# [PROBLEM]
Out of the listing below, copy every line that carries the string "setCount".

╭──

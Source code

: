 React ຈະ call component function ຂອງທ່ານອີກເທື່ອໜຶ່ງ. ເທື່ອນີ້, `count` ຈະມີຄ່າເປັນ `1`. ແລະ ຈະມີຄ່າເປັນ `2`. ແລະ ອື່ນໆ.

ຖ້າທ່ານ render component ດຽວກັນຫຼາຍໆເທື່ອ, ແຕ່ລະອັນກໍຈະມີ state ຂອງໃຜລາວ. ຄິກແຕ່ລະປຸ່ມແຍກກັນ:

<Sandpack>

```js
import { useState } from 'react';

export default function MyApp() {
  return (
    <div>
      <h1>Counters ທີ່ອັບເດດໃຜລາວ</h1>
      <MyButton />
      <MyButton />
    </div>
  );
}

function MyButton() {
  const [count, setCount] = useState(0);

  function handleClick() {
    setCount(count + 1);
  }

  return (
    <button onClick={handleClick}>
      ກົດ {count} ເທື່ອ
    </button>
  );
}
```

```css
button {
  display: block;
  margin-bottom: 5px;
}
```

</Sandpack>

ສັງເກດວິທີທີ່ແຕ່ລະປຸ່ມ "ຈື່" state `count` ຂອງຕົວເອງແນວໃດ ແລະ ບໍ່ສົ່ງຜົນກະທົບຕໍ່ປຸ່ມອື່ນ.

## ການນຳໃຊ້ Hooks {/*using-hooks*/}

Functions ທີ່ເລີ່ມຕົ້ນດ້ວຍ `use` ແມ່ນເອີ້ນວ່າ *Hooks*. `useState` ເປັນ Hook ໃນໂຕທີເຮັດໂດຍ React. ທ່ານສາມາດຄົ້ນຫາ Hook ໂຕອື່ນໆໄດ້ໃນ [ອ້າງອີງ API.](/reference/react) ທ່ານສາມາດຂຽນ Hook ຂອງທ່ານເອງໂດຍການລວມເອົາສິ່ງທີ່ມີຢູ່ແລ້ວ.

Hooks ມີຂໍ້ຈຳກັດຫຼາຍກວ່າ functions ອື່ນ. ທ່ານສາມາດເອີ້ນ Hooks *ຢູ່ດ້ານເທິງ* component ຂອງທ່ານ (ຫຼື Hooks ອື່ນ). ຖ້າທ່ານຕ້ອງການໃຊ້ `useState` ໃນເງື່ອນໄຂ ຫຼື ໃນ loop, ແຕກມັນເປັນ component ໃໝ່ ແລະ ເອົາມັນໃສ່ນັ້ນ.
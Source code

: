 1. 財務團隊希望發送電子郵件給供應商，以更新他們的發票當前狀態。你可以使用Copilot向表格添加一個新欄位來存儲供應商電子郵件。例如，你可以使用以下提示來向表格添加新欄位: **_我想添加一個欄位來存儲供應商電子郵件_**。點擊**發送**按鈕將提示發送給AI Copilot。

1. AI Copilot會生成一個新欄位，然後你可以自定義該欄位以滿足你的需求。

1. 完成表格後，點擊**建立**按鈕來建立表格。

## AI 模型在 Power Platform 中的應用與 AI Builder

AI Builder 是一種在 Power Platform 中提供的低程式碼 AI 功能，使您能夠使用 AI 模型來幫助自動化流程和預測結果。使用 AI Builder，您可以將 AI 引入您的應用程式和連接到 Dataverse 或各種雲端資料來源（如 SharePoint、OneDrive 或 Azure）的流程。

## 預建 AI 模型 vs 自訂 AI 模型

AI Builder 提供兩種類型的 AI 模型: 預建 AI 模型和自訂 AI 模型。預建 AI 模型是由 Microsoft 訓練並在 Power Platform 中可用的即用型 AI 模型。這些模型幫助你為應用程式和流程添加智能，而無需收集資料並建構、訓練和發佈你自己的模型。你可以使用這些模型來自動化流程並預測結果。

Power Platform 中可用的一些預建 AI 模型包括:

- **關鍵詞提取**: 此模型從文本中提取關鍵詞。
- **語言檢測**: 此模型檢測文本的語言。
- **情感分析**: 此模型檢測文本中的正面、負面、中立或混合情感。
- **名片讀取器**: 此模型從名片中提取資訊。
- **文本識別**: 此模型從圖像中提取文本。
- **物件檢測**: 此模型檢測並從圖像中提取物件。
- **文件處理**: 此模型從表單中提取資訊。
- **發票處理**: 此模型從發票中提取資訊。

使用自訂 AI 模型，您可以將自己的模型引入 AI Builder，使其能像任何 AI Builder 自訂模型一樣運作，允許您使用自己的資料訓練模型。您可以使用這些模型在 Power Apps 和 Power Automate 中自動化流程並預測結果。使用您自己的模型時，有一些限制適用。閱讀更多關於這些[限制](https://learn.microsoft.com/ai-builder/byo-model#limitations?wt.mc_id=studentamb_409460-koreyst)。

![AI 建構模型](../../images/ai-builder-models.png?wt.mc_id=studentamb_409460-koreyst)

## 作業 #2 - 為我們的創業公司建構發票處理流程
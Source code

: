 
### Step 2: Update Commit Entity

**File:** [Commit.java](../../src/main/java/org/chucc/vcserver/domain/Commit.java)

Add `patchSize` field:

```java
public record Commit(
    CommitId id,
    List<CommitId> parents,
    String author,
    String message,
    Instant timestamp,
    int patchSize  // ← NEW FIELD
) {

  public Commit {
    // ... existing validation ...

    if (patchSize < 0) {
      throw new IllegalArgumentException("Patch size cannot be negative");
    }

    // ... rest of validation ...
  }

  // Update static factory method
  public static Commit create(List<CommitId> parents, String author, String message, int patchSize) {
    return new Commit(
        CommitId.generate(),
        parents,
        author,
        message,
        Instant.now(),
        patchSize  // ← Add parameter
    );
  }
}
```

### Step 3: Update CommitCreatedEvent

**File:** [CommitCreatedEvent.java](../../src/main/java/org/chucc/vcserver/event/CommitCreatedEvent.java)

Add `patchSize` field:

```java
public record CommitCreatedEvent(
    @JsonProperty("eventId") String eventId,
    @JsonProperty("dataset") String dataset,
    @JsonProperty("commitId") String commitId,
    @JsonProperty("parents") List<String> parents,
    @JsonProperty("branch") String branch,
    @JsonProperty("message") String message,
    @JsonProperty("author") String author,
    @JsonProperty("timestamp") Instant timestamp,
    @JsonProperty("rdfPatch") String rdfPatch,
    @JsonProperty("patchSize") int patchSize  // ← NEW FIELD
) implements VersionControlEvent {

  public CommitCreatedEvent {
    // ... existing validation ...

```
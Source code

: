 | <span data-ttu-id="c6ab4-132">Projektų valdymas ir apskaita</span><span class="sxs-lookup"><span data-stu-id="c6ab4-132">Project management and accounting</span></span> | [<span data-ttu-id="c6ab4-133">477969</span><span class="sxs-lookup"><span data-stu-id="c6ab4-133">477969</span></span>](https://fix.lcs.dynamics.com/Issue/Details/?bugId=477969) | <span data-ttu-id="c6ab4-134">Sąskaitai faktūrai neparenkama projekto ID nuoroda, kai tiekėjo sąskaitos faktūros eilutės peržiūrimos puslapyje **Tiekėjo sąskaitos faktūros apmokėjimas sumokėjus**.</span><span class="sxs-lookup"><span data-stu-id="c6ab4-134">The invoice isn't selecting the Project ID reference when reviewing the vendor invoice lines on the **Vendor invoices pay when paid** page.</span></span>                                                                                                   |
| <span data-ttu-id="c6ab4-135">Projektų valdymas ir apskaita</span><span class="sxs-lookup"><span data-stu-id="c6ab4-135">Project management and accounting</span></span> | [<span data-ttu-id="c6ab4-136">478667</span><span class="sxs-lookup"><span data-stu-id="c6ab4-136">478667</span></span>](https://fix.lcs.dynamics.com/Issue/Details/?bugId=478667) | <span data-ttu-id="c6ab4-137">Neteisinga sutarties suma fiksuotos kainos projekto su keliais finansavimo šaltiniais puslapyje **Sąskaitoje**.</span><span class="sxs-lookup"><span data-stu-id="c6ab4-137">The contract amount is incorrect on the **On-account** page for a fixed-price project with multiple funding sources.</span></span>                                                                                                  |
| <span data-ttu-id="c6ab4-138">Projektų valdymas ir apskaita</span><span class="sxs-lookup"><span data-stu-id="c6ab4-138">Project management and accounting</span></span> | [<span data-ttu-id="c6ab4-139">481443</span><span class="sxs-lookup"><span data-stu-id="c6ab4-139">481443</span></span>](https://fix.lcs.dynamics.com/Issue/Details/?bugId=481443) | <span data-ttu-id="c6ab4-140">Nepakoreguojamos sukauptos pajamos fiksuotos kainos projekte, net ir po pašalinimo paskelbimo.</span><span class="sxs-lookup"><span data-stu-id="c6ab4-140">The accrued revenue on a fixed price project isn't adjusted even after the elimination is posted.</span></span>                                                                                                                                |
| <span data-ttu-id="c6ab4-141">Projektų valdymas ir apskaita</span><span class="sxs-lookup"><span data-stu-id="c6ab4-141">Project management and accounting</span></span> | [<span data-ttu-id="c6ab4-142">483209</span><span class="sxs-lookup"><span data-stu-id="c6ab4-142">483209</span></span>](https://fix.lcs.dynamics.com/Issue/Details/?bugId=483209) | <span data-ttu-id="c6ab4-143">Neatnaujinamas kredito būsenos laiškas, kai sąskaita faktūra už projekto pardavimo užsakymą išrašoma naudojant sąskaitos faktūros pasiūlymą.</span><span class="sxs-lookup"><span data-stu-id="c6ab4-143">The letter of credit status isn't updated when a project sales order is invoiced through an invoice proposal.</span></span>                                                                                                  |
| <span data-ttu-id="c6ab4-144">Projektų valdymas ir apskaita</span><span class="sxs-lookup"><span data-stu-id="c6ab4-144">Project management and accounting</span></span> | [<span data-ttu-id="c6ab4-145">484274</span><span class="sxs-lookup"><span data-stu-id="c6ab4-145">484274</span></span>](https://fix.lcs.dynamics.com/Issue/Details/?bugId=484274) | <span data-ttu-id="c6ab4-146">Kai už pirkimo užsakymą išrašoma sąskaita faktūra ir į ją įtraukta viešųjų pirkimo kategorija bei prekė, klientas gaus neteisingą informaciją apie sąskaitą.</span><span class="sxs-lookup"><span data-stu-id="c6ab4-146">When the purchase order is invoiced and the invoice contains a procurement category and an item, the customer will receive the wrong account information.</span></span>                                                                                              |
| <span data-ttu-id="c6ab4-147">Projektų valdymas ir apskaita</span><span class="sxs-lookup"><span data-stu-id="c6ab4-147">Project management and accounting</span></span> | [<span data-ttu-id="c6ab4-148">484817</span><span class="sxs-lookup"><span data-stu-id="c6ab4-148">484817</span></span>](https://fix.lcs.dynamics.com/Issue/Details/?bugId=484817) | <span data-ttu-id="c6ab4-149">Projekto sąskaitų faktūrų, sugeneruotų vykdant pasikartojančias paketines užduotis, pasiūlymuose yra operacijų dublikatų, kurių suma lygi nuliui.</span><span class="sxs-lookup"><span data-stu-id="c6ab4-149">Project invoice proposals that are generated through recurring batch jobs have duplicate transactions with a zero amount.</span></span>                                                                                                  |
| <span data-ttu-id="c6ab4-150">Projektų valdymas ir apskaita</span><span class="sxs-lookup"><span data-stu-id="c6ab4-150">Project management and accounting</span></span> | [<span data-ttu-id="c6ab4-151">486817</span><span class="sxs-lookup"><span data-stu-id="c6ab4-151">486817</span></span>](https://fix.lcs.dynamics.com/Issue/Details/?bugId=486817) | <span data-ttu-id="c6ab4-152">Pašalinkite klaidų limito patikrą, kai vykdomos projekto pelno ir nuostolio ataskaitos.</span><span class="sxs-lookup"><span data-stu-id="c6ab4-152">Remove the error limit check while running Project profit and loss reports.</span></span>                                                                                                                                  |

╰──

# [ANSWER BOX]
  const [count, setCount] = useState(0);
    setCount(count + 1);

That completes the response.